**Aim of the exercise:** Your reply should be made up of every line in the records below that holds the string "Oriented".

**Data provided:**
===

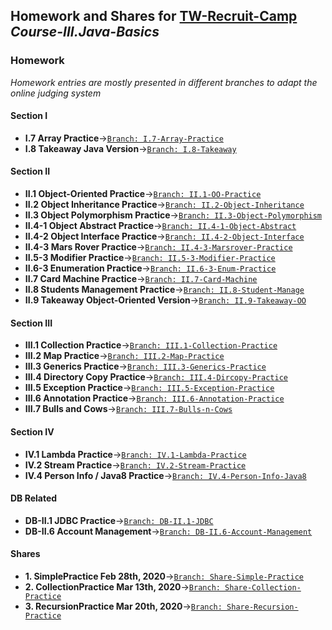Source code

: ## Homework and Shares for [TW-Recruit-Camp](https://github.com/thoughtworks-recruit-camp) *Course-III.Java-Basics*
### Homework 
*Homework entries are mostly presented in different branches to adapt the online judging system*
#### Section I
* **I.7 Array Practice**->[`Branch: I.7-Array-Practice`](https://github.com/thoughtworks-recruit-camp/Course-III.Java-Basics/tree/I.7-Array-Practice)
* **I.8 Takeaway Java Version**->[`Branch: I.8-Takeaway`](https://github.com/thoughtworks-recruit-camp/Course-III.Java-Basics/tree/I.8-Takeaway)
#### Section II
* **II.1 Object-Oriented Practice**->[`Branch: II.1-OO-Practice`](https://github.com/thoughtworks-recruit-camp/Course-III.Java-Basics/tree/II.1-OO-Practice)
* **II.2 Object Inheritance Practice**->[`Branch: II.2-Object-Inheritance`](https://github.com/thoughtworks-recruit-camp/Course-III.Java-Basics/tree/II.2-Object-Inheritance)
* **II.3 Object Polymorphism Practice**->[`Branch: II.3-Object-Polymorphism`](https://github.com/thoughtworks-recruit-camp/Course-III.Java-Basics/tree/II.3-Object-Polymorphism)
* **II.4-1 Object Abstract Practice**->[`Branch: II.4-1-Object-Abstract`](https://github.com/thoughtworks-recruit-camp/Course-III.Java-Basics/tree/II.4-1-Object-Abstract)
* **II.4-2 Object Interface Practice**->[`Branch: II.4-2-Object-Interface`](https://github.com/thoughtworks-recruit-camp/Course-III.Java-Basics/tree/II.4-2-Object-Interface)
* **II.4-3 Mars Rover Practice**->[`Branch: II.4-3-Marsrover-Practice`](https://github.com/thoughtworks-recruit-camp/Course-III.Java-Basics/tree/II.4-3-Marsrover-Practice)
* **II.5-3 Modifier Practice**->[`Branch: II.5-3-Modifier-Practice`](https://github.com/thoughtworks-recruit-camp/Course-III.Java-Basics/tree/II.5-3-Modifier-Practice)
* **II.6-3 Enumeration Practice**->[`Branch: II.6-3-Enum-Practice`](https://github.com/thoughtworks-recruit-camp/Course-III.Java-Basics/tree/II.6-3-Enum-Practice)
* **II.7 Card Machine Practice**->[`Branch: II.7-Card-Machine`](https://github.com/thoughtworks-recruit-camp/Course-III.Java-Basics/tree/II.7-Card-Machine)
* **II.8 Students Management Practice**->[`Branch: II.8-Student-Manage`](https://github.com/thoughtworks-recruit-camp/Course-III.Java-Basics/tree/II.8-Student-Manage)
* **II.9 Takeaway Object-Oriented Version**->[`Branch: II.9-Takeaway-OO`](https://github.com/thoughtworks-recruit-camp/Course-III.Java-Basics/tree/II.9-Takeaway-OO)
#### Section III
* **III.1 Collection Practice**->[`Branch: III.1-Collection-Practice`](https://github.com/thoughtworks-recruit-camp/Course-III.Java-Basics/tree/III.1-Collection-Practice)
* **III.2 Map Practice**->[`Branch: III.2-Map-Practice`](https://github.com/thoughtworks-recruit-camp/Course-III.Java-Basics/tree/III.2-Map-Practice)
* **III.3 Generics Practice**->[`Branch: III.3-Generics-Practice`](https://github.com/thoughtworks-recruit-camp/Course-III.Java-Basics/tree/III.3-Generics-Practice)
* **III.4 Directory Copy Practice**->[`Branch: III.4-Dircopy-Practice`](https://github.com/thoughtworks-recruit-camp/Course-III.Java-Basics/tree/III.4-Dircopy-Practice)
* **III.5 Exception Practice**->[`Branch: III.5-Exception-Practice`](https://github.com/thoughtworks-recruit-camp/Course-III.Java-Basics/tree/III.5-Exception-Practice)
* **III.6 Annotation Practice**->[`Branch: III.6-Annotation-Practice`](https://github.com/thoughtworks-recruit-camp/Course-III.Java-Basics/tree/III.6-Annotation-Practice)
* **III.7 Bulls and Cows**->[`Branch: III.7-Bulls-n-Cows`](https://github.com/thoughtworks-recruit-camp/Course-III.Java-Basics/tree/III.7-Bulls-n-Cows)
#### Section IV
* **IV.1 Lambda Practice**->[`Branch: IV.1-Lambda-Practice`](https://github.com/thoughtworks-recruit-camp/Course-III.Java-Basics/tree/IV.1-Lambda-Practice)
* **IV.2 Stream Practice**->[`Branch: IV.2-Stream-Practice`](https://github.com/thoughtworks-recruit-camp/Course-III.Java-Basics/tree/IV.2-Stream-Practice)
* **IV.4 Person Info / Java8 Practice**->[`Branch: IV.4-Person-Info-Java8`](https://github.com/thoughtworks-recruit-camp/Course-III.Java-Basics/tree/IV.4-Person-Info-Java8)
#### DB Related
* **DB-II.1 JDBC Practice**->[`Branch: DB-II.1-JDBC`](https://github.com/thoughtworks-recruit-camp/Course-III.Java-Basics/tree/DB-II.1-JDBC)
* **DB-II.6 Account Management**->[`Branch: DB-II.6-Account-Management`](https://github.com/thoughtworks-recruit-camp/Course-III.Java-Basics/tree/DB-II.6-Account-Management)

#### Shares
* **1. SimplePractice Feb 28th, 2020**->[`Branch: Share-Simple-Practice`](https://github.com/thoughtworks-recruit-camp/Course-III.Java-Basics/tree/Share-Simple-Practice)
* **2. CollectionPractice Mar 13th, 2020**->[`Branch: Share-Collection-Practice`](https://github.com/thoughtworks-recruit-camp/Course-III.Java-Basics/tree/Share-Collection-Practice)
* **3. RecursionPractice Mar 20th, 2020**->[`Branch: Share-Recursion-Practice`](https://github.com/thoughtworks-recruit-camp/Course-III.Java-Basics/tree/Share-Recursion-Practice)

===

**Solved problem:**
* **II.1 Object-Oriented Practice**->[`Branch: II.1-OO-Practice`](https://github.com/thoughtworks-recruit-camp/Course-III.Java-Basics/tree/II.1-OO-Practice)
* **II.9 Takeaway Object-Oriented Version**->[`Branch: II.9-Takeaway-OO`](https://github.com/thoughtworks-recruit-camp/Course-III.Java-Basics/tree/II.9-Takeaway-OO)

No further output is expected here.